In the last article in your reader, called White Privilege, there is a great list that spells out what privileged vs. marginalized means in terms of racism in America today.  White people can be in the company of other white people in most environments, can move and travel without fear, can shop without being harassed, can hear about their people’s achievements and how it makes the world a better place while being educated and entertained, can swear and dress in old clothes without people thinking white people are stupid or evil, do not have to speak for their race in particular (remember the Myth of the Model Minority article), can criticize the government and our way of life without fear of becoming an alien, can get pulled over or audited without fear of discrimination, and can get medical and legal help without fear of discrimination.

The media does not cover racism or talk about it as a problem at all, just like the Democratic party (including Obama if you listen to his campaign speeches).  Just days ago, there was a study published by Brandeis University in Boston that got coverage by the British newspaper the Guardian and many left leaning websites (many who quoted the Guardian article) but got NO COVERAGE by CNN, the Chronicle, The LA Times, or the Chicago Tribune.  The NY Times mentioned the study in the economics blog, which is in the opinion section and not considered an official article.  The study shows that even as class differences have widened, white people have made five times the economic gains that black people have made across all economic groups.  The study shows that not only have the economic policies of the last 25 years favored the rich and privileged, but that racism is a real economic barrier to black and latino people.

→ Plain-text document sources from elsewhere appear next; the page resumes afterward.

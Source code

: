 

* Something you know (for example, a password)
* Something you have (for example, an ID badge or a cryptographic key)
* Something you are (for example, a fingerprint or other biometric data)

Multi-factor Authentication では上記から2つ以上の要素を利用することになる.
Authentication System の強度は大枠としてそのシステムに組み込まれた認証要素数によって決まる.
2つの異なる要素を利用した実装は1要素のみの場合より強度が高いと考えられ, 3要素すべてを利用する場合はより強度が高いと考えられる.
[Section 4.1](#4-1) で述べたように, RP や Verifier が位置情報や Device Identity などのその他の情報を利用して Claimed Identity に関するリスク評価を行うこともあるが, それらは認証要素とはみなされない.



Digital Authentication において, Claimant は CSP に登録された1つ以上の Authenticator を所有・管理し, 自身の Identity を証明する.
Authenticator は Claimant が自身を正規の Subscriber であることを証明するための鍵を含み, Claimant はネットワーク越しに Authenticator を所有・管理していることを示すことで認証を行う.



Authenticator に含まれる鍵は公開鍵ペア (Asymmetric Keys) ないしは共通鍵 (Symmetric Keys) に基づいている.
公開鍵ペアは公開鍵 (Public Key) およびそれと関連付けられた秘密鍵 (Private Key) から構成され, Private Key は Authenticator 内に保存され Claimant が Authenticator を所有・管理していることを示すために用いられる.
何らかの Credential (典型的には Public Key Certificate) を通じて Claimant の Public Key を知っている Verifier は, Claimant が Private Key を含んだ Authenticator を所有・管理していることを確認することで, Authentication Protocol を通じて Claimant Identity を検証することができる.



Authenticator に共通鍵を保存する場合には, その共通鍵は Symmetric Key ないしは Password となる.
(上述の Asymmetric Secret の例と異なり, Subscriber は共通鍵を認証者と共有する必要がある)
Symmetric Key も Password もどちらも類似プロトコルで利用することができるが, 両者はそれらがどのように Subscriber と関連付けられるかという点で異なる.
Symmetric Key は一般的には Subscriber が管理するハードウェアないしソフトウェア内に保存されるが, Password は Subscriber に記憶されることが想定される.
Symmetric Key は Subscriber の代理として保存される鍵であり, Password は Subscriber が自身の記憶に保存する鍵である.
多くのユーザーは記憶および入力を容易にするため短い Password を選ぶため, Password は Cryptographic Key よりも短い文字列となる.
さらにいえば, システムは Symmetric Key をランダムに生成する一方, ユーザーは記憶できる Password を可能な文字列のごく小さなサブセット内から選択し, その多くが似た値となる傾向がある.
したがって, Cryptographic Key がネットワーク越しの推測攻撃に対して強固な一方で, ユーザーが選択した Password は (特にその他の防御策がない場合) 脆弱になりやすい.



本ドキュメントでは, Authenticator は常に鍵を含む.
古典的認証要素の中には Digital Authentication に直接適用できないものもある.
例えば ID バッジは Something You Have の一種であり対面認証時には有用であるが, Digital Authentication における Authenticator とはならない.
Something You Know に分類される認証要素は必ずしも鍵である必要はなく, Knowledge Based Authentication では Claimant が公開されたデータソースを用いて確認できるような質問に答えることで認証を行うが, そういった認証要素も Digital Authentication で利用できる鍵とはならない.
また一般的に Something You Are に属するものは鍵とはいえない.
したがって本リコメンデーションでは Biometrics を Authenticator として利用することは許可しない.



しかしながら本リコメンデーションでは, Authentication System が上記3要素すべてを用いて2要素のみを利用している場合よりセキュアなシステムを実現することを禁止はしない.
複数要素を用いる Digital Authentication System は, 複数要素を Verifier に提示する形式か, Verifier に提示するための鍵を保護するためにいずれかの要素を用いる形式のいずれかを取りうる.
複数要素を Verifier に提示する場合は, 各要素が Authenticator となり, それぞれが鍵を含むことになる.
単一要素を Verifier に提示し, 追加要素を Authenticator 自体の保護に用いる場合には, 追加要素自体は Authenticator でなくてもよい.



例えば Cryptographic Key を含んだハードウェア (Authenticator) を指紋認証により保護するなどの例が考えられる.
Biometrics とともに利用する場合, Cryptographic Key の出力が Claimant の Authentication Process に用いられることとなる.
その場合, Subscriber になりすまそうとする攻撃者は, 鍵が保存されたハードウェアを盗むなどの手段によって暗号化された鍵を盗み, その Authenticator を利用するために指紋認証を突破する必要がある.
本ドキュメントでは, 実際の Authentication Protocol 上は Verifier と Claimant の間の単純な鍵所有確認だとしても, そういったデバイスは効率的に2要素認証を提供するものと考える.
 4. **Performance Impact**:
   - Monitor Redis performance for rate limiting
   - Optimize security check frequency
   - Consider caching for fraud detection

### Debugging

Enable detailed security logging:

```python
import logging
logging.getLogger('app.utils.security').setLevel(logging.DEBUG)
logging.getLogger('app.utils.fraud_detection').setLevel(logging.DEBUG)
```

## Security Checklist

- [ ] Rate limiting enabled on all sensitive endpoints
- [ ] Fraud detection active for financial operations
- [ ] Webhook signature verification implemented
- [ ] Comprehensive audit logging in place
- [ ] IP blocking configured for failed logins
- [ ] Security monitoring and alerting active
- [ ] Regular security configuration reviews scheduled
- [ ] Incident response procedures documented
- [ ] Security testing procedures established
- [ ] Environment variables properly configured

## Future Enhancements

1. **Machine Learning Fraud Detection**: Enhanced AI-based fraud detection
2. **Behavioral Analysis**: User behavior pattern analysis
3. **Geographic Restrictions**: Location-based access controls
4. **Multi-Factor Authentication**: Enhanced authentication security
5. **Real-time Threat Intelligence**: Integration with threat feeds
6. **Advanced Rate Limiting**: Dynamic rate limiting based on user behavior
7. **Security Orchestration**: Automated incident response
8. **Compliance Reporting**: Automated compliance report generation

On a final note, we must consider the legislation in Arizona right now.  Many are now aware of the “breathing while latino” law that would require police to question latino people they suspect of being illegal immigrants.  There is another law, however, that was signed by the Arizona governor making it illegal for any course in a public school to “advocate ethnic solidarity”.  The law is aimed at teachers who teach their students about latino cultural heritage and the brutality that latinos endure in America.  The governor says that these teachers are racist and are telling their latino students, falsely, that latinos are an oppressed minority.  The bill starts off saying it is illegal for teachers to “promote the overthrow of the United States government”, and then shifts to saying that it is equally illegal to teach classes that “promote resentment toward a race or class of people”.